[Data excerpts]
------------------------------------------------------------
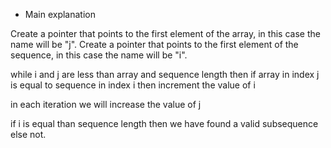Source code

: - Main explanation

Create a pointer that points to the first element of the array, in this case the name will be "j".
Create a pointer that points to the first element of the sequence, in this case the name will be "i".

while i and j are less than array and sequence length then
  if array in index j is equal to sequence in index i then
    increment the value of i
    
  in each iteration we will increase the value of j

if i is equal than sequence length then we have found a valid subsequence else not.
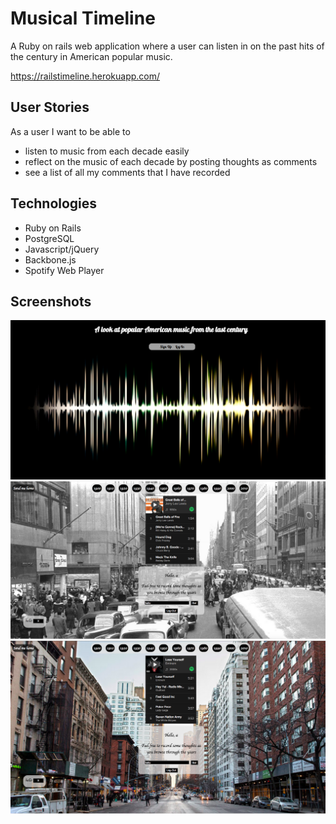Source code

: # Musical Timeline
 A Ruby on rails web application where a user can listen in on the past hits of the century in American popular music.

https://railstimeline.herokuapp.com/

## User Stories

 As a user I want to be able to
  - listen to music from each decade easily
  - reflect on the music of each decade by posting thoughts as comments
  - see a list of all my comments that I have recorded


## Technologies
  - Ruby on Rails
  - PostgreSQL
  - Javascript/jQuery
  - Backbone.js
  - Spotify Web Player

## Screenshots
<img src="screenshots/main.png" alt="screenshot" width="750px">
<img src="screenshots/1950.png" alt="screenshot" width="750px">
<img src="screenshots/2000.png" alt="screenshot" width="750px">
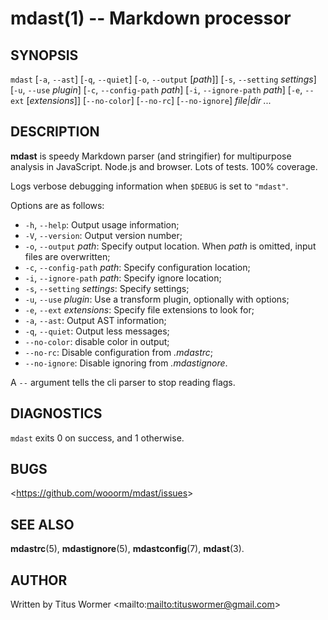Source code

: # mdast(1) -- Markdown processor

## SYNOPSIS

`mdast` \[`-a`, `--ast`\] \[`-q`, `--quiet`\] \[`-o`, `--output` \[_path_\]\] \[`-s`, `--setting` _settings_\] \[`-u`, `--use` _plugin_\] \[`-c`, `--config-path` _path_\] \[`-i`, `--ignore-path` _path_\] \[`-e`, `--ext` \[_extensions_\]\] \[`--no-color`\] \[`--no-rc`\] \[`--no-ignore`\] _file|dir_ _..._

## DESCRIPTION

**mdast** is speedy Markdown parser (and stringifier) for multipurpose analysis in JavaScript.  Node.js and browser.  Lots of tests.  100% coverage.

Logs verbose debugging information when `$DEBUG` is set to `"mdast"`.

Options are as follows:

*   `-h`, `--help`: Output usage information;
*   `-V`, `--version`: Output version number;
*   `-o`, `--output` _path_: Specify output location.  When _path_ is omitted, input files are overwritten;
*   `-c`, `--config-path` _path_: Specify configuration location;
*   `-i`, `--ignore-path` _path_: Specify ignore location;
*   `-s`, `--setting` _settings_: Specify settings;
*   `-u`, `--use` _plugin_: Use a transform plugin, optionally with options;
*   `-e`, `--ext` _extensions_: Specify file extensions to look for;
*   `-a`, `--ast`: Output AST information;
*   `-q`, `--quiet`: Output less messages;
*   `--no-color`: disable color in output;
*   `--no-rc`: Disable configuration from _.mdastrc_;
*   `--no-ignore`: Disable ignoring from _.mdastignore_.

A `--` argument tells the cli parser to stop reading flags.

## DIAGNOSTICS

`mdast` exits 0 on success, and 1 otherwise.

## BUGS

<<https://github.com/wooorm/mdast/issues>>

## SEE ALSO

**mdastrc**(5), **mdastignore**(5), **mdastconfig**(7), **mdast**(3).

## AUTHOR

Written by Titus Wormer <mailto:<mailto:tituswormer@gmail.com>>
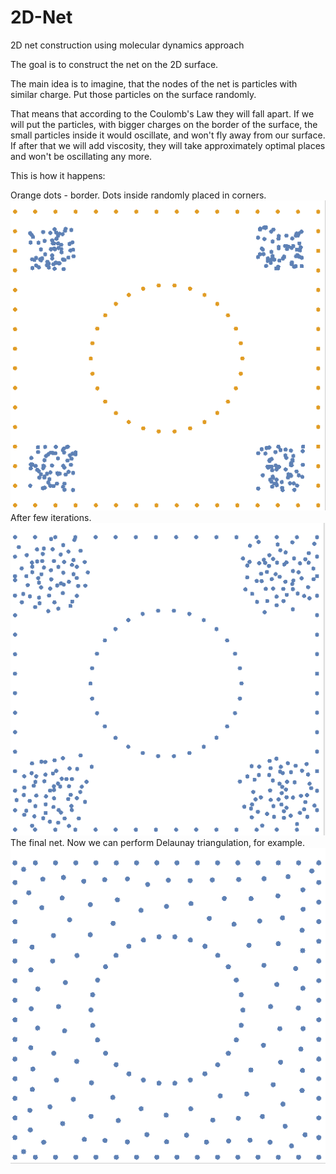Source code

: # 2D-Net
2D net construction using molecular dynamics approach

The goal is to construct the net on the 2D surface. 

The main idea is to imagine, that the nodes of the net is particles with similar charge.
Put those particles on the surface randomly. 

That means that according to the Coulomb's Law they will fall apart. 
If we will put the particles, with bigger charges on the border of the surface, the small particles inside it would oscillate, 
and won't fly away from our surface. If after that we will add viscosity, they will take approximately optimal places and 
won't be oscillating any more. 

This is how it happens:


Orange dots - border. Dots inside randomly placed in corners. 
![alt text](https://github.com/EkaterinaO/2D-Net/blob/master/step1.png)
After few iterations. 
![alt text](https://github.com/EkaterinaO/2D-Net/blob/master/step2.png)
The final net. Now we can perform Delaunay triangulation, for example. 
![alt text](https://github.com/EkaterinaO/2D-Net/blob/master/step3.png)

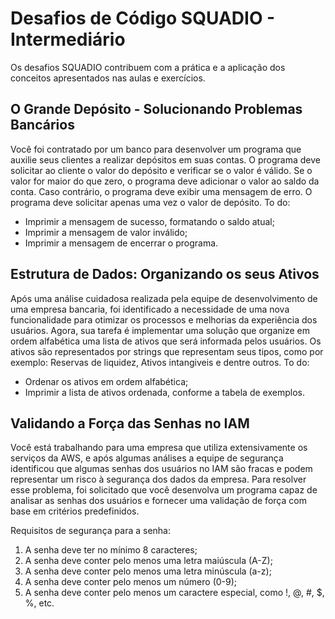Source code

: # Desafios de Código SQUADIO - Intermediário
Os desafios SQUADIO contribuem com a prática e a aplicação dos conceitos apresentados nas aulas e exercícios.

## O Grande Depósito - Solucionando Problemas Bancários
Você foi contratado por um banco para desenvolver um programa que auxilie seus clientes a realizar depósitos em suas contas. O programa deve solicitar ao cliente o valor do depósito e verificar se o valor é válido. Se o valor for maior do que zero, o programa deve adicionar o valor ao saldo da conta. Caso contrário, o programa deve exibir uma mensagem de erro. O programa deve solicitar apenas uma vez o valor de depósito. To do:
- Imprimir a mensagem de sucesso, formatando o saldo atual;
- Imprimir a mensagem de valor inválido;
- Imprimir a mensagem de encerrar o programa.

## Estrutura de Dados: Organizando os seus Ativos
Após uma análise cuidadosa realizada pela equipe de desenvolvimento de uma empresa bancaria, foi identificado a necessidade de uma nova funcionalidade para otimizar os processos e melhorias da experiência dos usuários. Agora, sua tarefa é implementar uma solução que organize em ordem alfabética uma lista de ativos que será informada pelos usuários. Os ativos são representados por strings que representam seus tipos, como por exemplo: Reservas de liquidez, Ativos intangiveis e dentre outros. To do:
- Ordenar os ativos em ordem alfabética;
- Imprimir a lista de ativos ordenada, conforme a tabela de exemplos.

## Validando a Força das Senhas no IAM
Você está trabalhando para uma empresa que utiliza extensivamente os serviços da AWS, e após algumas análises a equipe de segurança identificou que algumas senhas dos usuários no IAM são fracas e podem representar um risco à segurança dos dados da empresa. Para resolver esse problema, foi solicitado que você desenvolva um programa capaz de analisar as senhas dos usuários e fornecer uma validação de força com base em critérios predefinidos.

Requisitos de segurança para a senha:

1. A senha deve ter no mínimo 8 caracteres;
2. A senha deve conter pelo menos uma letra maiúscula (A-Z);
3. A senha deve conter pelo menos uma letra minúscula (a-z);
4. A senha deve conter pelo menos um número (0-9);
5. A senha deve conter pelo menos um caractere especial, como !, @, #, $, %, etc.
------------------------------------------------------------
▶ _YOUR OBJECTIVE_
Scan the lines above, and whenever one holds the string "array", copy it.

▶ _SOLUTION FOR THIS EXERCISE_
Create a pointer that points to the first element of the array, in this case the name will be "j".
while i and j are less than array and sequence length then
  if array in index j is equal to sequence in index i then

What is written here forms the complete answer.